Fig. 1. Quantum and shadow models.

(left) Conventional quantum models can be expressed as inner products between a data-encoding quantum state ρ(x) and a parametrized observable O(θ). The resulting linear model $f_{\mathit{\theta }}\left(\mathit{x}\right)=\mathrm{Tr}\left[\rho \left(\mathit{x}\right)O\left(\mathit{\theta }\right)\right]$ naturally corresponds to a quantum computation, depicted here. (middle) We define flipped models $f_{\mathit{\theta }}\left(\mathit{x}\right)=\mathrm{Tr}\left[\rho \left(\mathit{\theta }\right)O\left(\mathit{x}\right)\right]$ as quantum linear models where the role of the quantum state ρ(θ) and the observable O(x) is flipped compared to conventional models. (right) Flipped models are associated to natural shadow models: one can use techniques from shadow tomography to construct a classical representation $\widehat{\rho }\left(\mathit{\theta }\right)$ of the parametrized state ρ(θ) (during the shadowing phase), such that, for encoding observables O(x) that are classically representable (e.g., linear combinations of Pauli observables), $\widehat{\rho }\left(\mathit{\theta }\right)$ can be used by a classical algorithm to evaluate the model f_θ(x) on new input data (during the evaluation phase). More generally, a shadow model is defined by (i) a shadowing phase where a (bit-string) advice ω(θ) is generated by the evaluation of multiple quantum circuits W₁(θ), …, W_M(θ), and (ii) an evaluation phase where this advice is used by a classical algorithm $\mathcal{A}$, along with new input data x to evaluate their labels ${\tilde{f}}_{\mathit{\theta }}\left(\mathit{x}\right)$. In the Section “General shadow models”, we show that under this general definition, all shadow models are shadows of flipped models.

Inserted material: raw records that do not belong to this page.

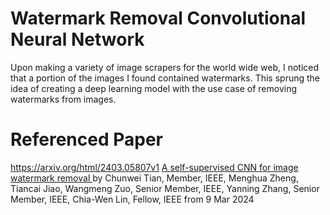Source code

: # Watermark Removal Convolutional Neural Network
Upon making a variety of image scrapers for the world wide web, I noticed that a portion of the images I found contained watermarks. This sprung the idea of creating a deep learning model with the use case of removing watermarks from images.


# Referenced Paper
https://arxiv.org/html/2403.05807v1
<a href="https://arxiv.org/html/2403.05807v1" target="_blank">
        A self-supervised CNN for image watermark removal
    </a> by Chunwei Tian, Member, IEEE, Menghua Zheng, Tiancai Jiao, Wangmeng Zuo, Senior Member, IEEE, Yanning Zhang, Senior Member, IEEE, Chia-Wen Lin, Fellow, IEEE from 9 Mar 2024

Fig. 2. Separations between classical, shadow, and quantum models.

Under the assumption that the discrete cube root (DCR) cannot be computed classically in polynomial time, we have a separation between shadow models (captured by the class BPP/qgenpoly) and classical models (in BPP). Under the assumption that there exist functions that can be computed in quantum polynomial time but not in classical polynomial time with the help of advice (i.e., BQP ⊄ P/poly), we have a separation between quantum models (universal for BQP) and shadow models (BPP/qgenpoly). A candidate function for this separation is the discrete logarithm (DLP).